ThreadPoolExecutor是Executor执行框架最重要的一个实现类,提供了线程池管理和任务管理是两个最基本的能力。这篇通过分析ThreadPoolExecutor的源码来看看如何设计和实现一个基于生产者消费者模型的执行器。
生产者消费者模型
生产者消费者模型包含三个角色:生产者,工作队列,消费者。对于ThreadPoolExecutor来说,
1. 生产者是任务的提交者,是外部调用ThreadPoolExecutor的线程
2. 工作队列是一个阻塞队列的接口,具体的实现类可以有很多种。BlockingQueue
3. 消费者是封装了线程的Worker类的集合。HashSet
主要属性
明确了ThreadPoolExecutor的基本执行模型之后,来看下它的几个主要属性:
1. private final AtomicInteger ctl = new AtomicInteger(ctlOf(RUNNING, 0)); 一个32位的原子整形作为线程池的状态控制描述符。低29位作为工作者线程的数量。所以工作者线程最多有2^29 -1个。高3位来保持线程池的状态。
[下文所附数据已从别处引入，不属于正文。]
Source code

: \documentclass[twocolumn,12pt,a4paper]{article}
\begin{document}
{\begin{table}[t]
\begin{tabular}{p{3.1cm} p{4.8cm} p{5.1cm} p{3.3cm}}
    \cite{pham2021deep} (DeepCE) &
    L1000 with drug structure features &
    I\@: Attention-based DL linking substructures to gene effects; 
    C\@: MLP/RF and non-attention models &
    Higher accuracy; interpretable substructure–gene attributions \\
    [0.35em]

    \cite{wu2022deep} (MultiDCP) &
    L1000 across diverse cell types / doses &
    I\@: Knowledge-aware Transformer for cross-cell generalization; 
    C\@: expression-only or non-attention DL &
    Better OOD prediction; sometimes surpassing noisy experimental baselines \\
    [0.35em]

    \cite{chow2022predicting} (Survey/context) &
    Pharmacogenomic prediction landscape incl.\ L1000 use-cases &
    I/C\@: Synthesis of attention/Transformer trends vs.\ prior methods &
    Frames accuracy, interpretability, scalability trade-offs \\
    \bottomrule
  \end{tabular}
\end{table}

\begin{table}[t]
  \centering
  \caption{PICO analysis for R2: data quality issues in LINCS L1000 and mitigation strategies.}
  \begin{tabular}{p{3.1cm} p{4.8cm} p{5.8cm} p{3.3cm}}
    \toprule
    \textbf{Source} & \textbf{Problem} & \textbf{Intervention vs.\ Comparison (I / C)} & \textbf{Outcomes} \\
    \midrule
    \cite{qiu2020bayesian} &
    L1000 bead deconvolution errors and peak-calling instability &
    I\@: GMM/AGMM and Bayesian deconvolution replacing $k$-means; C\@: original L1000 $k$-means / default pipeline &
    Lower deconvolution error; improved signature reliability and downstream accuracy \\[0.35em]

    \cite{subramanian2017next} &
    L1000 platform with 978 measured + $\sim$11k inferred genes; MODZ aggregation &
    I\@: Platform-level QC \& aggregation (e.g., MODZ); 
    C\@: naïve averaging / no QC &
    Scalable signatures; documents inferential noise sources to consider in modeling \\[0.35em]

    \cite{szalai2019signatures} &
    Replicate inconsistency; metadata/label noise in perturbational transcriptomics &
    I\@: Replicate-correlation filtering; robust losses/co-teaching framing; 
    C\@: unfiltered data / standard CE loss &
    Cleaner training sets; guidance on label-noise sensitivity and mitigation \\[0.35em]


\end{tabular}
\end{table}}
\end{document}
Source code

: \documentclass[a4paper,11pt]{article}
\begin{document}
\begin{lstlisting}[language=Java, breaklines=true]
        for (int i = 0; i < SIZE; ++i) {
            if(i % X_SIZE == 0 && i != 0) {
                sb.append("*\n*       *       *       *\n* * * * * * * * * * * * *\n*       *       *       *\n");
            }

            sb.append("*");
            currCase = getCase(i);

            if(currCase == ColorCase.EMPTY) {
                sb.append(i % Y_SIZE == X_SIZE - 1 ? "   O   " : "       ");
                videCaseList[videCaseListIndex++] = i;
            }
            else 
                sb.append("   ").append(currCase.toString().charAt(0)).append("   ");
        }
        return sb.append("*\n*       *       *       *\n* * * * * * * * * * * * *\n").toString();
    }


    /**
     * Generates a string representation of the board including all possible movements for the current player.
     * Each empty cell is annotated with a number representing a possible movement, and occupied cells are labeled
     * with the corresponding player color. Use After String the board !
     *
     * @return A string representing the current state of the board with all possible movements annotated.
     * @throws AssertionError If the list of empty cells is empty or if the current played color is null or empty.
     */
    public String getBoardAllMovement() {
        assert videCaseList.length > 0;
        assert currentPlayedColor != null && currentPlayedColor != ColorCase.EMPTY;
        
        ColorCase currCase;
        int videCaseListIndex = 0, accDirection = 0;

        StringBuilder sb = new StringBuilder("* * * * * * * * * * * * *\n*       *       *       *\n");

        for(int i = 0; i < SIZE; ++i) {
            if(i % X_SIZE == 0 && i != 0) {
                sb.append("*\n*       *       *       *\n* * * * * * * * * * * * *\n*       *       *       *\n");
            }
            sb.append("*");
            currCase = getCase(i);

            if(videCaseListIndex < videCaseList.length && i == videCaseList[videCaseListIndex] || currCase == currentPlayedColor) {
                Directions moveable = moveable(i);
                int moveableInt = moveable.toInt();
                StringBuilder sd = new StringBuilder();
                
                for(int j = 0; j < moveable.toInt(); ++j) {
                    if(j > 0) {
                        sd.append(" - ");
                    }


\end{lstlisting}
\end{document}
ThreadPoolExecutor总共有5种状态:
* RUNNING: 可以接受新任务并执行
* SHUTDOWN: 不再接受新任务,但是仍然执行工作队列中的任务
* STOP: 不再接受新任务,不执行工作队列中的任务,并且中断正在执行的任务
* TIDYING: 所有任务被终止,工作线程的数量为0,会去执行terminated()钩子方法
* TERMINATED: terminated()执行结束
下面是一系列ctl这个变量定义和工具方法
private final AtomicInteger ctl = new AtomicInteger(ctlOf(RUNNING, 0));
private static final int COUNT_BITS = Integer.SIZE - 3;
private static final int CAPACITY = (1 << COUNT_BITS) - 1;
// runState is stored in the high-order bits
private static final int RUNNING = -1 << COUNT_BITS;
private static final int SHUTDOWN = 0 << COUNT_BITS;
private static final int STOP = 1 << COUNT_BITS;
private static final int TIDYING = 2 << COUNT_BITS;
private static final int TERMINATED = 3 << COUNT_BITS;
// Packing and unpacking ctl
private static int runStateOf(int c) { return c & ~CAPACITY; }
private static int workerCountOf(int c) { return c & CAPACITY; }
private static int ctlOf(int rs, int wc) { return rs | wc; }
private static boolean runStateLessThan(int c, int s) {
return c < s;
}
private static boolean runStateAtLeast(int c, int s) {
return c >= s;
}
private static boolean isRunning(int c) {
return c < SHUTDOWN;
}
private boolean compareAndIncrementWorkerCount(int expect) {
return ctl.compareAndSet(expect, expect + 1);
}
private boolean compareAndDecrementWorkerCount(int expect) {
return ctl.compareAndSet(expect, expect - 1);
}
private void decrementWorkerCount() {
do {} while (! compareAndDecrementWorkerCount(ctl.get()));
}
2. private final BlockingQueue
3. private final ReentrantLock mainLock = new ReentrantLock(); 控制ThreadPoolExecutor的全局可重入锁,所有需要同步的操作都要被这个锁保护
4. private final Condition termination = mainLock.newCondition(); mainLock的条件队列,来进行wait()和notify()等条件操作
5. private final HashSet
6. private volatile ThreadFactory threadFactory; 创建线程的工厂,可以自定义线程创建的逻辑
7. private volatile RejectedExecutionHandler handler; 拒绝执行任务的处理器,可以自定义拒绝的策略
8. private volatile long keepAliveTime; 空闲线程的存活时间。可以根据这个存活时间来判断空闲线程是否等待超时,然后采取相应的线程回收操作
9. private volatile boolean allowCoreThreadTimeOut; 是否允许coreThread线程超时回收
10. private volatile int corePoolSize; 可存活的线程的最小值。如果设置了allowCoreThreadTimeOut, 那么corePoolSize的值可以为0。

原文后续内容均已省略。